Следователь, оставив этот пункт для дальнейшего выяснения, допросил жильца пятого этажа. Тот заявил, что разносчик угля действительно звонил у чёрной двери около половины восьмого. Служанка, открывшая ему, уверила его в ошибке, и тот ушёл, не настаивая. Но свидетельские показания в этом пункте не сходились, так как служанка из пятого этажа утверждала, не соглашаясь с швейцаром, что при человеке не было никакого мешка.
— Он оставил его внизу, поднимаясь, — объяснил следователь.
Скоро оказалось, что объяснение было недостаточным, так как в подвальном коридоре нашли содержимое мешка, а швейцар уверял, что за несколько часов перед тем его там не было. Было очевидно, что таинственный разносчик угля опорожнил там принесённый им мешок. Но тогда что же он унёс, если, по показаниям швейцара, мешок при уходе разносчика казался таким же полным и тяжёлым, как при его приходе?
— Не будем пока этим заниматься, — заключил следователь, отказываясь от разрешения непосильной задачи. — Это выяснится завтра. — Чиновник шёл по следу, который считал наиболее важным, и не хотел отклоняться в сторону.
В самом деле, весь персонал Агентства был налицо. Но директора не было. Мистер Льюис Роберт Бакстон исчез.
Служащие не могли дать никаких объяснений на этот счёт. Они только знали, что незадолго до пяти часов один клиент вошёл к директору и несколько минут спустя позвал кассира Стора; тот пошёл на вызов и не вернулся. Тотчас же после этого произошло нападение. Мистера же Бакстона никто не видел.
Заключение напрашивалось само собой: если было несомненно, что Агентство подверглось нападению пяти переодетых и загримированных бандитов, то очевидным казалось и то, что бандиты имели сообщника на месте и этим сообщником был сам директор.

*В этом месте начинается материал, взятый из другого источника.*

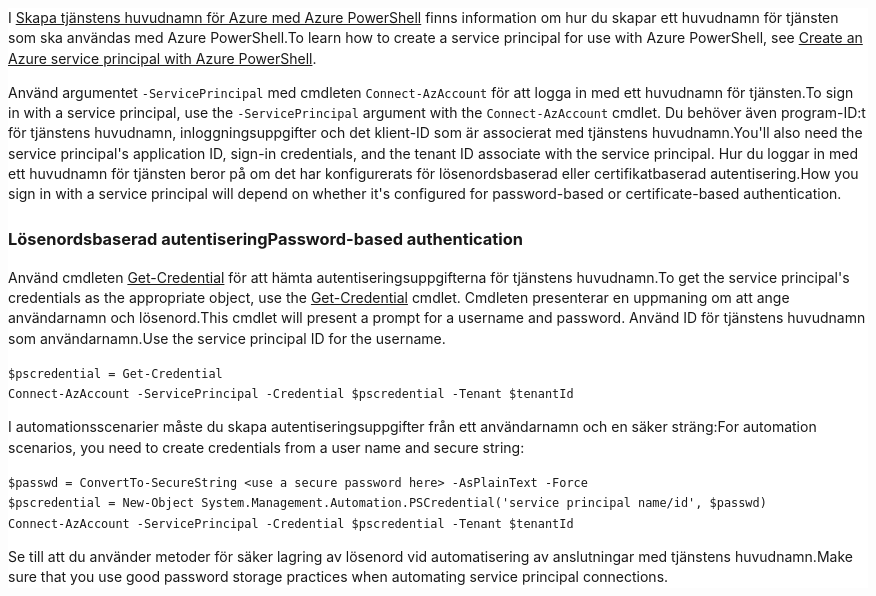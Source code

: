 <span data-ttu-id="f6a87-125">I [Skapa tjänstens huvudnamn för Azure med Azure PowerShell](create-azure-service-principal-azureps.md) finns information om hur du skapar ett huvudnamn för tjänsten som ska användas med Azure PowerShell.</span><span class="sxs-lookup"><span data-stu-id="f6a87-125">To learn how to create a service principal for use with Azure PowerShell, see [Create an Azure service principal with Azure PowerShell](create-azure-service-principal-azureps.md).</span></span>

<span data-ttu-id="f6a87-126">Använd argumentet `-ServicePrincipal` med cmdleten `Connect-AzAccount` för att logga in med ett huvudnamn för tjänsten.</span><span class="sxs-lookup"><span data-stu-id="f6a87-126">To sign in with a service principal, use the `-ServicePrincipal` argument with the `Connect-AzAccount` cmdlet.</span></span> <span data-ttu-id="f6a87-127">Du behöver även program-ID:t för tjänstens huvudnamn, inloggningsuppgifter och det klient-ID som är associerat med tjänstens huvudnamn.</span><span class="sxs-lookup"><span data-stu-id="f6a87-127">You'll also need the service principal's application ID, sign-in credentials, and the tenant ID associate with the service principal.</span></span> <span data-ttu-id="f6a87-128">Hur du loggar in med ett huvudnamn för tjänsten beror på om det har konfigurerats för lösenordsbaserad eller certifikatbaserad autentisering.</span><span class="sxs-lookup"><span data-stu-id="f6a87-128">How you sign in with a service principal will depend on whether it's configured for password-based or certificate-based authentication.</span></span>

### <a name="password-based-authentication"></a><span data-ttu-id="f6a87-129">Lösenordsbaserad autentisering</span><span class="sxs-lookup"><span data-stu-id="f6a87-129">Password-based authentication</span></span>

<span data-ttu-id="f6a87-130">Använd cmdleten [Get-Credential](/powershell/module/microsoft.powershell.security/get-credential) för att hämta autentiseringsuppgifterna för tjänstens huvudnamn.</span><span class="sxs-lookup"><span data-stu-id="f6a87-130">To get the service principal's credentials as the appropriate object, use the [Get-Credential](/powershell/module/microsoft.powershell.security/get-credential) cmdlet.</span></span> <span data-ttu-id="f6a87-131">Cmdleten presenterar en uppmaning om att ange användarnamn och lösenord.</span><span class="sxs-lookup"><span data-stu-id="f6a87-131">This cmdlet will present a prompt for a username and password.</span></span> <span data-ttu-id="f6a87-132">Använd ID för tjänstens huvudnamn som användarnamn.</span><span class="sxs-lookup"><span data-stu-id="f6a87-132">Use the service principal ID for the username.</span></span>

```azurepowershell-interactive
$pscredential = Get-Credential
Connect-AzAccount -ServicePrincipal -Credential $pscredential -Tenant $tenantId
```

<span data-ttu-id="f6a87-133">I automationsscenarier måste du skapa autentiseringsuppgifter från ett användarnamn och en säker sträng:</span><span class="sxs-lookup"><span data-stu-id="f6a87-133">For automation scenarios, you need to create credentials from a user name and secure string:</span></span>

```azurepowershell-interactive
$passwd = ConvertTo-SecureString <use a secure password here> -AsPlainText -Force
$pscredential = New-Object System.Management.Automation.PSCredential('service principal name/id', $passwd)
Connect-AzAccount -ServicePrincipal -Credential $pscredential -Tenant $tenantId
```

<span data-ttu-id="f6a87-134">Se till att du använder metoder för säker lagring av lösenord vid automatisering av anslutningar med tjänstens huvudnamn.</span><span class="sxs-lookup"><span data-stu-id="f6a87-134">Make sure that you use good password storage practices when automating service principal connections.</span></span>
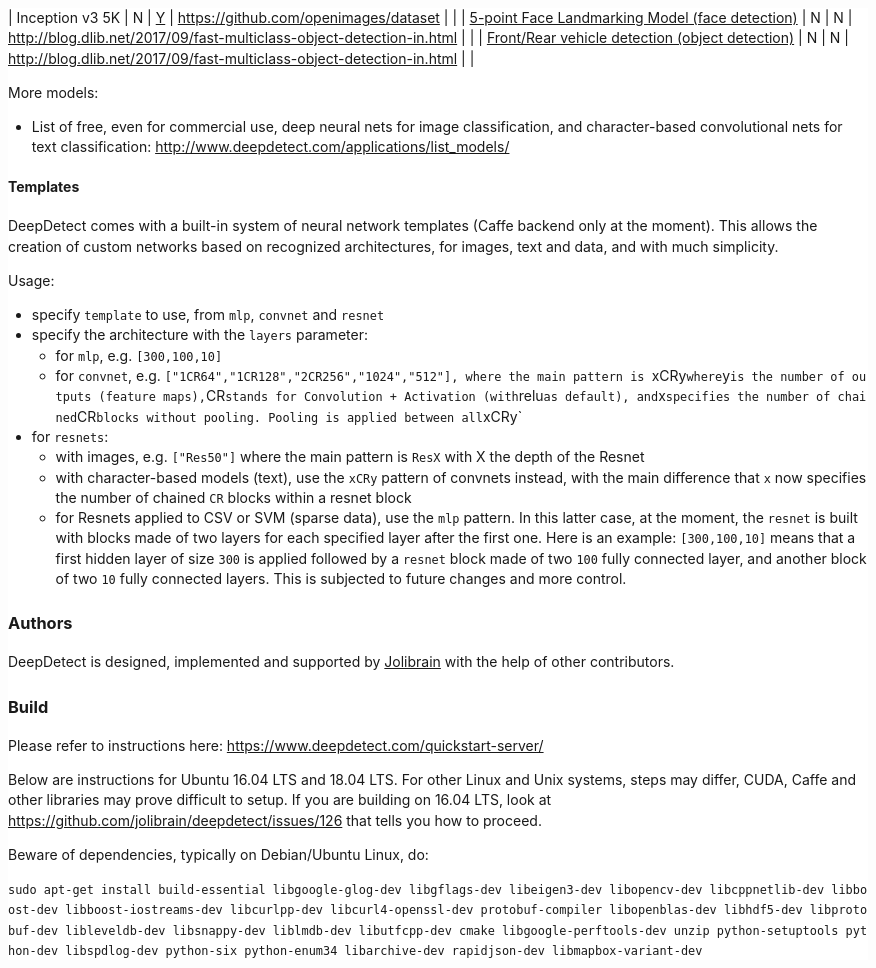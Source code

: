 | Inception v3 5K | N | [Y](https://deepdetect.com/models/tf/openimages_inception_v3) | https://github.com/openimages/dataset |  |
| [5-point Face Landmarking Model (face detection)](http://dlib.net/files/mmod_human_face_detector.dat.bz2) | N | N | http://blog.dlib.net/2017/09/fast-multiclass-object-detection-in.html |  |
| [Front/Rear vehicle detection (object detection)](http://dlib.net/files/mmod_front_and_rear_end_vehicle_detector.dat.bz2) | N | N | http://blog.dlib.net/2017/09/fast-multiclass-object-detection-in.html |  |

More models:

- List of free, even for commercial use, deep neural nets for image classification, and character-based convolutional nets for text classification: http://www.deepdetect.com/applications/list_models/

#### Templates

DeepDetect comes with a built-in system of neural network templates (Caffe backend only at the moment). This allows the creation of custom networks based on recognized architectures, for images, text and data, and with much simplicity.

Usage:
- specify `template` to use, from `mlp`, `convnet` and `resnet`
- specify the architecture with the `layers` parameter:
  - for `mlp`, e.g. `[300,100,10]`
  - for `convnet`, e.g. `["1CR64","1CR128","2CR256","1024","512"], where the main pattern is `xCRy` where `y` is the number of outputs (feature maps), `CR` stands for Convolution + Activation (with `relu` as default), and `x` specifies the number of chained `CR` blocks without pooling. Pooling is applied between all `xCRy`
- for `resnets`:
   - with images, e.g. `["Res50"]` where the main pattern is `ResX` with X the depth of the Resnet
   - with character-based models (text), use the `xCRy` pattern of convnets instead, with the main difference that `x` now specifies the number of chained `CR` blocks within a resnet block
   - for Resnets applied to CSV or SVM (sparse data), use the `mlp` pattern. In this latter case, at the moment, the `resnet` is built with blocks made of two layers for each specified layer after the first one. Here is an example: `[300,100,10]` means that a first hidden layer of size `300` is applied followed by a `resnet` block made of two `100` fully connected layer, and another block of two `10` fully connected layers. This is subjected to future changes and more control.

### Authors
DeepDetect is designed, implemented and supported by [Jolibrain](http://jolibrain.com/) with the help of other contributors.

### Build

Please refer to instructions here: https://www.deepdetect.com/quickstart-server/

Below are instructions for Ubuntu 16.04 LTS and 18.04 LTS. For other Linux and Unix systems, steps may differ, CUDA, Caffe and other libraries may prove difficult to setup. If you are building on 16.04 LTS, look at https://github.com/jolibrain/deepdetect/issues/126 that tells you how to proceed.

Beware of dependencies, typically on Debian/Ubuntu Linux, do:
```
sudo apt-get install build-essential libgoogle-glog-dev libgflags-dev libeigen3-dev libopencv-dev libcppnetlib-dev libboost-dev libboost-iostreams-dev libcurlpp-dev libcurl4-openssl-dev protobuf-compiler libopenblas-dev libhdf5-dev libprotobuf-dev libleveldb-dev libsnappy-dev liblmdb-dev libutfcpp-dev cmake libgoogle-perftools-dev unzip python-setuptools python-dev libspdlog-dev python-six python-enum34 libarchive-dev rapidjson-dev libmapbox-variant-dev
```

Вот почему ещё до окончания детального следствия немедленно был подписан приказ об аресте Льюиса Роберта Бакстона, директора Агентства ДК Центрального банка, обвиняемого в грабеже и сообщничестве в убийстве. Его приметы, хорошо известные, были телеграфно сообщены по всем направлениям; приметы сообщников остались неизвестными.
Виновный ещё не мог покинуть Англию. Его, без сомнения, арестуют внутри страны или в порту — быстрый успех, которым полиция справедливо сможет гордиться.